# EXERCISE GOAL
The word "proposition" marks the lines to report; pull each of them from the listing.

Start of DATA TO PROCESS

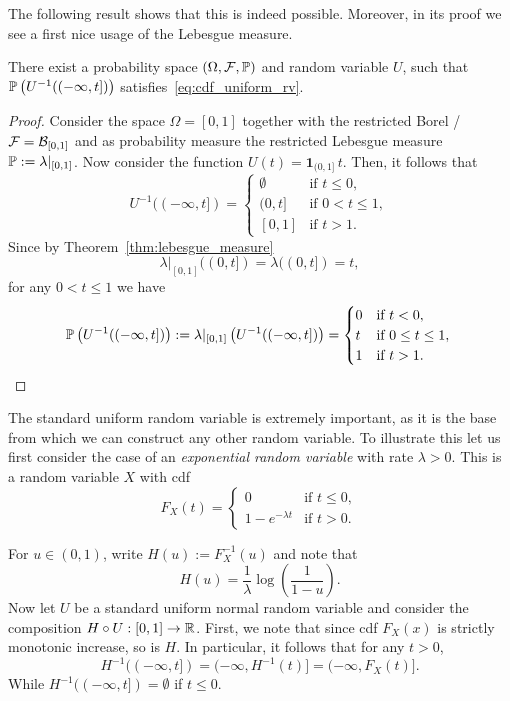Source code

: The following result shows that this is indeed possible. Moreover, in its proof we see a first nice usage of the Lebesgue measure.

\begin{proposition}\label{prop:uniform_random_variable}
There exist a probability space $(\Omega,\mathcal F, \mathbb P)$ and random variable $U$, such that $\mathbb P\left(U^{-1}((-\infty,t])\right)$ satisfies~\eqref{eq:cdf_uniform_rv}.
\end{proposition}

\begin{proof}
Consider the space $\Omega = [0,1]$ together with the restricted Borel \sigalg/ $\mathcal F = \mathcal B_{[0,1]}$ and as probability measure the restricted Lebesgue measure $\mathbb P := \lambda|_{[0,1]}$. Now consider the function $U(t) = \mathbf{1}_{(0,1]} \, t$. Then, it follows that
\[
	U^{-1}((-\infty,t]) = \begin{cases}
		\emptyset &\text{if } t \le 0,\\
		(0,t] &\text{if } 0 < t \le 1, \\
		[0,1] &\text{if } t > 1.
	\end{cases}
\]
Since by Theorem~\ref{thm:lebesgue_measure}
\[
	\lambda|_{[0,1]}((0,t]) = \lambda((0,t]) = t,
\]
for any $0 < t \le 1$ we have
\[
	\mathbb P\left(U^{-1}((-\infty,t])\right) := \lambda|_{[0,1]}\left(U^{-1}((-\infty,t])\right)
	= \begin{cases}
		0 &\text{if } t < 0,\\
		t &\text{if } 0 \le t\le 1,\\
		1 &\text{if } t > 1.
	\end{cases}\qedhere
\]
\end{proof}

The standard uniform random variable is extremely important, as it is the base from which we can construct any other random variable. To illustrate this let us first consider the case of an \emph{exponential random variable} with rate $\lambda > 0$. This is a random variable $X$ with cdf
\[
	F_X(t) = \begin{cases}
		0 &\text{if } t \le 0,\\
		1-e^{-\lambda t} &\text{if } t > 0.
	\end{cases}
\]

For $u \in (0,1)$, write $H(u) := F_X^{-1}(u)$ and note that
\[
	H(u) = \frac{1}{\lambda} \log\left(\frac{1}{1-u}\right).
\]
Now let $U$ be a standard uniform normal random variable and consider the composition $H \circ U : [0,1] \to \mathbb R$. First, we note that since cdf $F_X(x)$ is strictly monotonic increase, so is $H$. In particular, it follows that for any $t > 0$,
\[
	H^{-1}((-\infty,t]) = (-\infty, H^{-1}(t)] = (-\infty, F_X(t)].
\]
While $H^{-1}((-\infty,t]) = \emptyset$ if $t \le 0$.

End of DATA TO PROCESS

# REPLY TO THE TASK
\begin{proposition}\label{prop:uniform_random_variable}
\end{proposition}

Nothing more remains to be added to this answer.